# Stored items:
-----

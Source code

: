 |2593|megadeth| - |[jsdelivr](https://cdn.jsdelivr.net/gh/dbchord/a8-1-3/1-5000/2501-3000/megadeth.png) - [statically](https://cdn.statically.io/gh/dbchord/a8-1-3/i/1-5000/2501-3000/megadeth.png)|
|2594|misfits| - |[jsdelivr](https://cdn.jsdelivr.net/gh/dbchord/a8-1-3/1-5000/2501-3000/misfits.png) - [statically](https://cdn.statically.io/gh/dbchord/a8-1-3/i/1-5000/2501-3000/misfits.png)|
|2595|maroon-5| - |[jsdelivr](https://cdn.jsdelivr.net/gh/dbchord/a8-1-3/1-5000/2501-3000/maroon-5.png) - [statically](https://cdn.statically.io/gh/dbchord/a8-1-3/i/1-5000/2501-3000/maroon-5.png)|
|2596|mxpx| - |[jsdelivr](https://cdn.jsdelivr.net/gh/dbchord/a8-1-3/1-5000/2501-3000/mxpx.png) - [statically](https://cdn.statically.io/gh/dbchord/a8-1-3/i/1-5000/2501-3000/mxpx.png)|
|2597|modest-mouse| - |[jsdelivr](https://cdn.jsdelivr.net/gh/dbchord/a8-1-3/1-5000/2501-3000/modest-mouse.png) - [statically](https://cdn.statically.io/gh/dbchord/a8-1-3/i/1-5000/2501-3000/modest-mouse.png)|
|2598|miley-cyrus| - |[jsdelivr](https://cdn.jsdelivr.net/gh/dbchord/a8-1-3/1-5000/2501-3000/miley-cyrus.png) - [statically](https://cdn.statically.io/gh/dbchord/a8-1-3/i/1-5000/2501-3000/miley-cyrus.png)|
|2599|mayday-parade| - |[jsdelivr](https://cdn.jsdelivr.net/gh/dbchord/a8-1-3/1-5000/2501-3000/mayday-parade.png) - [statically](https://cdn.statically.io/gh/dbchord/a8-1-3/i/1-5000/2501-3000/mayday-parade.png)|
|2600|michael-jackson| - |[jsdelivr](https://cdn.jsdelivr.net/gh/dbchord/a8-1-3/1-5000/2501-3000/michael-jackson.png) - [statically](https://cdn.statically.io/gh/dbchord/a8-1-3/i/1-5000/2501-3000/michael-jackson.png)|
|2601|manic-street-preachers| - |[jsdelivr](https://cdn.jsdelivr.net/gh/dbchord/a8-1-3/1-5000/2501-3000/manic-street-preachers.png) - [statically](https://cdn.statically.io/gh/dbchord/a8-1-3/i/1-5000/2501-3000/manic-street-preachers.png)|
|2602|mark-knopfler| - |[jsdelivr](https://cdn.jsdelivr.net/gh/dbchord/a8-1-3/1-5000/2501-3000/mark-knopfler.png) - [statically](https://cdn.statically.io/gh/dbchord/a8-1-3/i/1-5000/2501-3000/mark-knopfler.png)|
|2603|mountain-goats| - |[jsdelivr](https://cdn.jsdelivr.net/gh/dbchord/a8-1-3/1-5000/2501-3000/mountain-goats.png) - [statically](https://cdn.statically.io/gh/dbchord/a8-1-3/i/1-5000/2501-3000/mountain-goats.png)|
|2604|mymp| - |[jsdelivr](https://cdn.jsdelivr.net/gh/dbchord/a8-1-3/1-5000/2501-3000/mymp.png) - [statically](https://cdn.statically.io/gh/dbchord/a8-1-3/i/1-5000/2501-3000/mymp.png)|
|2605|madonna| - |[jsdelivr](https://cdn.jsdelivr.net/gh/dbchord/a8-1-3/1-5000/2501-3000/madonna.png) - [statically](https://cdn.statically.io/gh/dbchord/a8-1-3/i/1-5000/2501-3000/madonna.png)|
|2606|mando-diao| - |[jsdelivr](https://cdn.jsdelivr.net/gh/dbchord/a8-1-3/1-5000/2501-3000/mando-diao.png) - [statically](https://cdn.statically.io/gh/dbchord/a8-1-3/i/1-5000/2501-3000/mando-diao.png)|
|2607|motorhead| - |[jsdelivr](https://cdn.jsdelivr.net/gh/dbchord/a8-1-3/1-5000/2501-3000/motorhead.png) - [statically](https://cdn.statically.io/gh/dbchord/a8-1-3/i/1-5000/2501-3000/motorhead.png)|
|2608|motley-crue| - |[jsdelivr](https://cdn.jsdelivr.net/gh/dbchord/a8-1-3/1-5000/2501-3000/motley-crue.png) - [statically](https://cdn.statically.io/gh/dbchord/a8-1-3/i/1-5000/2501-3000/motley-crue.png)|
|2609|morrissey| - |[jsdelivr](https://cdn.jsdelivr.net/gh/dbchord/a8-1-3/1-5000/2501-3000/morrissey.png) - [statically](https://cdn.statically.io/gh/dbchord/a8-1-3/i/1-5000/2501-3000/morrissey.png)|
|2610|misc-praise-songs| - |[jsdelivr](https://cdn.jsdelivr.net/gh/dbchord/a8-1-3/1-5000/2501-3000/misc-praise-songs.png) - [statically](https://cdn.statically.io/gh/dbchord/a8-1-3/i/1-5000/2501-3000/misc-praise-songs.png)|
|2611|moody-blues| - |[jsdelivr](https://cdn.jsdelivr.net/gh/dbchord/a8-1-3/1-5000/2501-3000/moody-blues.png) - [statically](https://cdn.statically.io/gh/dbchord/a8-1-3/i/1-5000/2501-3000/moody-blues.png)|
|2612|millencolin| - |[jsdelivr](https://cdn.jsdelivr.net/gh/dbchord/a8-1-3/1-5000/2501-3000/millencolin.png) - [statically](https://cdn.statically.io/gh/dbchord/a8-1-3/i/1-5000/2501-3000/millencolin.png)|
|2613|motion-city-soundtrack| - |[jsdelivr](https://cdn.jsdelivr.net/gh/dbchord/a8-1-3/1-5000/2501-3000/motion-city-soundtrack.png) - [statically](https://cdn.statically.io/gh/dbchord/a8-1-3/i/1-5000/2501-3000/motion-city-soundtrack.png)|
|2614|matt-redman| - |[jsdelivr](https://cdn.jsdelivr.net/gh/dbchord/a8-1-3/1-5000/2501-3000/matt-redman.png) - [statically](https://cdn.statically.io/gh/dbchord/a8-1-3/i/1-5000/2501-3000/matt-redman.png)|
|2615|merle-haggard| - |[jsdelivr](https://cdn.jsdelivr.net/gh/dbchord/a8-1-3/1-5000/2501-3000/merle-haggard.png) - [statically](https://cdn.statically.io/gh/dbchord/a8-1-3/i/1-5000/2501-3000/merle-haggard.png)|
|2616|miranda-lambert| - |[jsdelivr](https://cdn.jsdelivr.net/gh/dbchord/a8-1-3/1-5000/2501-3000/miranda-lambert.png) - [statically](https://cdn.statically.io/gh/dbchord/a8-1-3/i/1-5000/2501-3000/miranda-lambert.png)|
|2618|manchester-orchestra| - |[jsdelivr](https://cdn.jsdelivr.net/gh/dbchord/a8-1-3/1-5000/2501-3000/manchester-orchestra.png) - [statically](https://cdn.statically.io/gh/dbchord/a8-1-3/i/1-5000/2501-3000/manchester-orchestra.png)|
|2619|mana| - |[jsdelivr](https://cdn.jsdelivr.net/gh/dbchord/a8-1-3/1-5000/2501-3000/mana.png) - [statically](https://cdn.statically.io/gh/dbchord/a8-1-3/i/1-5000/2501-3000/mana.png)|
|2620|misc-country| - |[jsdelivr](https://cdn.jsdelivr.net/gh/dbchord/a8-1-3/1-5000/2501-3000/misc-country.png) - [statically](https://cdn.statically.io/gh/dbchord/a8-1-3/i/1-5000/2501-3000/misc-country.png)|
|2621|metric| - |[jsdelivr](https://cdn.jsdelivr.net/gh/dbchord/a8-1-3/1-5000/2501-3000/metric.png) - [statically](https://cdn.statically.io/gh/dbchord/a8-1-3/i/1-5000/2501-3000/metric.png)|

-----

# REQUIRED ACTION:
Looking at the records above, work out how many lines include the string "misc". Give the number and nothing else.

# OUTPUT:
2